Lessons my father taught me

April 1, 2008
I allow young dentists to observe in my practice from time to time. One day, not too long ago, I had a dentist shadow me around the office.

For more on this topic, go to www.dentaleconomics.com and search using the following key words: observe practice, fulfilling career, intangibles, career in dentistry.

by Barry F. Polansky, DMD

I allow young dentists to observe in my practice from time to time. One day, not too long ago, I had a dentist shadow me around the office. Throughout the day, at certain junctures, I would point something out and say, "My father taught me that." After about four or five times, the young dentist asked me where my father had practiced. Without missing a beat, I said, "Oh, my father wasn't a dentist ... he drove a taxicab for 40 years." The young man looked stunned. He was expecting dental answers to dental questions. Most dentists, especially the younger ones, think dentistry is about teeth rather than life. After a fulfilling career in dentistry, I think all of the trials and tribulations — the tough cases and techniques — taught me more about life than anything else. Maybe it was what my father was trying to tell me so many years ago.

There is a lot more that goes into our work than the concrete commodities. It may appear that patients come to us for a crown, a filling, or a bridge, but what they really come for is our expertise, and that expertise doesn"t begin or end with a crown, a filling, or a bridge. Our expertise consists of our skill level, our care, and our judgment. Skill, care, and judgment. The tangible components, it seems, are what we get measured by, but I believe it"s the intangible factors that add the value.

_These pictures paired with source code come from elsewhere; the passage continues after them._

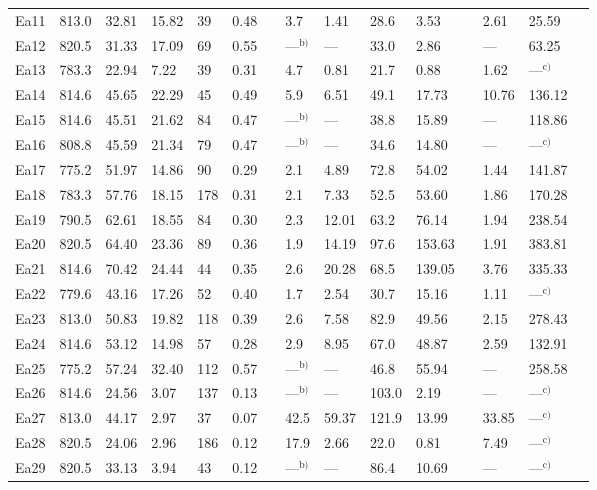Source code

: \documentclass[12pt,onecolumn]{article}
\begin{document}
\begin{bibunit}
\begin{table}
{\begin{threeparttable}[t]
\begin{tabular}{rllllllllllllll}
Ea11 & 813.0 & 32.81 & 15.82 &   39 & 0.48 &  &  3.7 & 1.41 & 28.6 & 3.53 &  & 2.61 &25.59 \\ 
Ea12 & 820.5 & 31.33 & 17.09 &   69 & 0.55 &  & ---$^\text{b)}$ & --- &33.0 & 2.86 & & --- &63.25 \\ 
Ea13 & 783.3 & 22.94 & 7.22 &   39 & 0.31 &  &  4.7 & 0.81 & 21.7 & 0.88 &  & 1.62 &---$^\text{c)}$\\ 
Ea14 & 814.6 & 45.65 & 22.29 &   45 & 0.49 &  &  5.9 & 6.51 & 49.1 & 17.73 &  & 10.76 &136.12 \\ 
Ea15 & 814.6 & 45.51 & 21.62 &   84 & 0.47 &  & ---$^\text{b)}$ & --- &38.8 & 15.89 & & --- &118.86 \\ 
Ea16 & 808.8 & 45.59 & 21.34 &   79 & 0.47 &  & ---$^\text{b)}$ & --- &34.6 & 14.80 & & --- &---$^\text{c)}$\\ 
Ea17 & 775.2 & 51.97 & 14.86 &   90 & 0.29 &  &  2.1 & 4.89 & 72.8 & 54.02 &  & 1.44 &141.87 \\ 
Ea18 & 783.3 & 57.76 & 18.15 &  178 & 0.31 &  &  2.1 & 7.33 & 52.5 & 53.60 &  & 1.86 &170.28 \\ 
Ea19 & 790.5 & 62.61 & 18.55 &   84 & 0.30 &  &  2.3 & 12.01 & 63.2 & 76.14 &  & 1.94 &238.54 \\ 
Ea20 & 820.5 & 64.40 & 23.36 &   89 & 0.36 &  &  1.9 & 14.19 & 97.6 & 153.63 &  & 1.91 &383.81 \\ 
Ea21 & 814.6 & 70.42 & 24.44 &   44 & 0.35 &  &  2.6 & 20.28 & 68.5 & 139.05 &  & 3.76 &335.33 \\ 
Ea22 & 779.6 & 43.16 & 17.26 &   52 & 0.40 &  &  1.7 & 2.54 & 30.7 & 15.16 &  & 1.11 &---$^\text{c)}$\\ 
Ea23 & 813.0 & 50.83 & 19.82 &  118 & 0.39 &  &  2.6 & 7.58 & 82.9 & 49.56 &  & 2.15 &278.43 \\ 
Ea24 & 814.6 & 53.12 & 14.98 &   57 & 0.28 &  &  2.9 & 8.95 & 67.0 & 48.87 &  & 2.59 &132.91 \\ 
Ea25 & 775.2 & 57.24 & 32.40 &  112 & 0.57 &  & ---$^\text{b)}$ & --- &46.8 & 55.94 & & --- &258.58 \\ 
Ea26 & 814.6 & 24.56 & 3.07 &  137 & 0.13 &  & ---$^\text{b)}$ & --- &103.0 & 2.19 &  & --- &---$^\text{c)}$\\ 
Ea27 & 813.0 & 44.17 & 2.97 &   37 & 0.07 &  & 42.5 & 59.37 & 121.9 & 13.99 &  & 33.85 &---$^\text{c)}$\\ 
Ea28 & 820.5 & 24.06 & 2.96 &  186 & 0.12 &  & 17.9 & 2.66 & 22.0 & 0.81 &  & 7.49 &---$^\text{c)}$\\ 
Ea29 & 820.5 & 33.13 & 3.94 &   43 & 0.12 &  & ---$^\text{b)}$ & --- &86.4 & 10.69 &  & --- &---$^\text{c)}$\\ 

\end{tabular}
\end{threeparttable}}
\end{table}
\end{bibunit}
\end{document}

It's the intangible components that separate the mediocre from the very best. It's the intangible components that transform a dentist into a physician of the oral cavity. It's these intangible values my father taught me that have made all the difference. What I was conveying to the young dentist that morning was that to become a physician of the oral cavity, one has to become a master of the intangibles.

Modern dentistry places inordinate emphasis on the physical attributes of our work. From the minute we enter dental school, we are inundated with the idea that dentistry is a "hands" profession. Dentistry is an art, they tell us. It's almost as if a hierarchy is set up from the moment we go to our first class. We all look over our shoulders to see what the other students are doing and then rate ourselves.

This hierarchy plays tricks with our minds. Unless you had those "great hands," you constantly wondered where you fit in, especially on that day the instructor crushed your wax molar. Well, relax, because I"m here to set you free. Great hands are overrated … always have been. Only those with truly great hands will tell you how important they are. After 35 years in practice, as someone who was never really endowed with exceptional manual dexterity, I completed some really nice dentistry, and most of my success came from those extra added values — care and judgment.

Hold on a second. I am not saying dentistry is unskilled labor — just that you don't have to be Leonardo to get great results. Of course, great artists have great habits, not unlike some of those my father taught me, like "measure twice, cut once." My father was a great planner. It took him forever to start a project. He used to say what so many instructors in dental school told us: "If you don't have time to do it right, how will you get time to do it again?"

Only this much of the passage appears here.